Late pear cultivars such as Passe-Crassane (PC) require a long chilling treatment before they are capable of ripening. Early cultivars such as Old-Home (OH) have no cold prerequisite. The regulation of 1-aminocyclopropane-1- carboxylic acid synthase (ACS) genes was studied in OH, PC and in OH x PC hybrids in order to determine the role of this gene family in the cold requirement. Of the seven Pc-ACS cDNAs isolated, four (Pc-ACS1a/b and Pc-ACS2a/b) showed differential expression associated with the cold requirement.

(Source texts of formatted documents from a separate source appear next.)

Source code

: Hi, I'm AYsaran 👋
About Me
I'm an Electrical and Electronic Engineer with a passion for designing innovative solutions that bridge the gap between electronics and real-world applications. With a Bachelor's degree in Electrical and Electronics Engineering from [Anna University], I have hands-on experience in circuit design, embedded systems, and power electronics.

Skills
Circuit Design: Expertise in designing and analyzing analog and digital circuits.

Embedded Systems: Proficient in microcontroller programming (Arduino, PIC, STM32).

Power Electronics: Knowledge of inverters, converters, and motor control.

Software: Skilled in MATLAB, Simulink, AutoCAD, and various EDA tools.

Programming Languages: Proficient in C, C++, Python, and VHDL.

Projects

Pc-ACS1a transcripts accumulated throughout the cold treatment and, with Pc-ACS2a, during ripening of cold-dependent cultivars. Pc-ACS1b and Pc-ACS2b were detected only during ripening of cold-independent genotypes. Furthermore, Pc-ACS2a transcript accumulation was negatively regulated by ethylene, whereas Pc-ACS2b was positively regulated by the hormone. Pc-ACS3, 4 and 5 transcript accumulation was similar in all genotypes. Genetic analyses of OH, PC, and 22 OH x PC progenies demonstrated that late, cold-dependent cultivars were homozygous for Pc-ACS1a and 2a whereas early, cold-independent cultivars were heterozygous for Pc-ACS1(a/b) and homozygous for Pc-ACS2b. A model is presented in which differences in Pc-ACS alleles and gene expression between cold- and non-cold-requiring pears are critical in determining the ripening behaviour of the cultivars.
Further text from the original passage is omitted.